Cambiare il nostro processo decisionale
per essere capaci di fare scelte migliori non è semplice. Le
emozioni giocano un ruolo decisivo, e così quando siamo
impauriti o insicuri, finiamo dritti nella strada del nostro
comportamento primitivo.

Questo ha portato alcuni studiosi a
suggerire che dobbiamo arricchire le statistiche con un significato
più emotivo, per farle capire fino al cuore. Impariamo a
trattare i numeri fin da bambini come fossero delle entità
astratte, ma non impariamo a pensarli per quello che rappresentano
nella realtà. Dovremmo pensare invece come insegnare alla
gente a pensare più attentamente a quello che i numeri
rappresentano davvero, vale a dire alla qualità e non solo
alla quantità. .

Taleb pensa che insegnare alla gente
qualcosa dei rischi non cambierà il comportamento. Dice che
sarebbe più produttivo insegnare alla gente a selezionare le
informazioni che distorcono le nostre decisioni piuttosto che
insegnare a usare meglio le informazioni. “Se fosse possibile
insegnare alla gente a cambiare il suo comportamento in funzione dei
rischi, non avremmo nessuno che fuma. E invece lo abbiamo. La nostra
intelligenza non si trasferisce in comportamenti come vorremmo”.
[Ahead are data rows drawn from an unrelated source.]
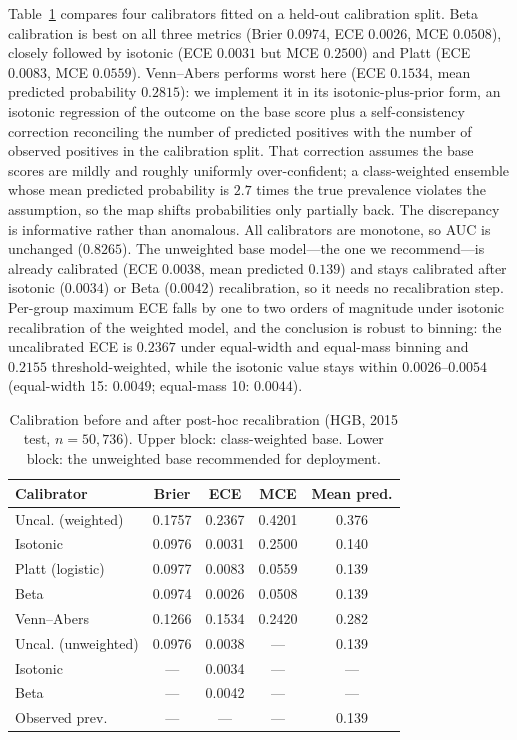 \documentclass[conference]{IEEEtran}
\begin{document}
Table~\ref{tab:cal} compares four calibrators fitted on a held-out calibration split. Beta calibration is best on all three metrics (Brier $0.0974$, ECE $0.0026$, MCE $0.0508$), closely followed by isotonic (ECE $0.0031$ but MCE $0.2500$) and Platt (ECE $0.0083$, MCE $0.0559$). Venn--Abers performs worst here (ECE $0.1534$, mean predicted probability $0.2815$): we implement it in its isotonic-plus-prior form, an isotonic regression of the outcome on the base score plus a self-consistency correction reconciling the number of predicted positives with the number of observed positives in the calibration split. That correction assumes the base scores are mildly and roughly uniformly over-confident; a class-weighted ensemble whose mean predicted probability is $2.7$ times the true prevalence violates the assumption, so the map shifts probabilities only partially back. The discrepancy is informative rather than anomalous. All calibrators are monotone, so AUC is unchanged ($0.8265$). The unweighted base model---the one we recommend---is already calibrated (ECE $0.0038$, mean predicted $0.139$) and stays calibrated after isotonic ($0.0034$) or Beta ($0.0042$) recalibration, so it needs no recalibration step. Per-group maximum ECE falls by one to two orders of magnitude under isotonic recalibration of the weighted model, and the conclusion is robust to binning: the uncalibrated ECE is $0.2367$ under equal-width and equal-mass binning and $0.2155$ threshold-weighted, while the isotonic value stays within $0.0026$--$0.0054$ (equal-width 15: $0.0049$; equal-mass 10: $0.0044$).

\begin{table}[!t]
\caption{Calibration before and after post-hoc recalibration (HGB, 2015 test, $n=50{,}736$). Upper block: class-weighted base. Lower block: the unweighted base recommended for deployment.}
\label{tab:cal}
\centering
\footnotesize
\begin{tabular}{lcccc}
\toprule
Calibrator & Brier & ECE & MCE & Mean pred. \\
\midrule
Uncal. (weighted) & 0.1757 & 0.2367 & 0.4201 & 0.376 \\
\quad Isotonic & 0.0976 & 0.0031 & 0.2500 & 0.140 \\
\quad Platt (logistic) & 0.0977 & 0.0083 & 0.0559 & 0.139 \\
\quad Beta & 0.0974 & 0.0026 & 0.0508 & 0.139 \\
\quad Venn--Abers & 0.1266 & 0.1534 & 0.2420 & 0.282 \\
\midrule
Uncal. (unweighted) & 0.0976 & 0.0038 & --- & 0.139 \\
\quad Isotonic & --- & 0.0034 & --- & --- \\
\quad Beta & --- & 0.0042 & --- & --- \\
\midrule
Observed prev. & --- & --- & --- & 0.139 \\
\bottomrule
\end{tabular}
\end{table}
\end{document}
La prossima volta che dobbiamo prendere
una decisione e la nostra mente è piena di pensieri di morte,
violenza o disagio, o i politici ci raccontano di cosa dovremmo aver
paura e da cosa ci proteggeranno, potremmo provare questa strategia:

Spegnert la televisione e chiudere il
giornale, essere soddisfatti e coscienti della propria risposta di
panico (che dipende dal fatto che siamo animali), ma anche
considerare che potrebbe essere poco appropriata, visto che non
stiamo vivendo nella savana. Solo a questo punto pesare gli elementi
in gioco e i fatti e. infine, sentire i numeri e considerare la
qualità dell’informazione che contengono.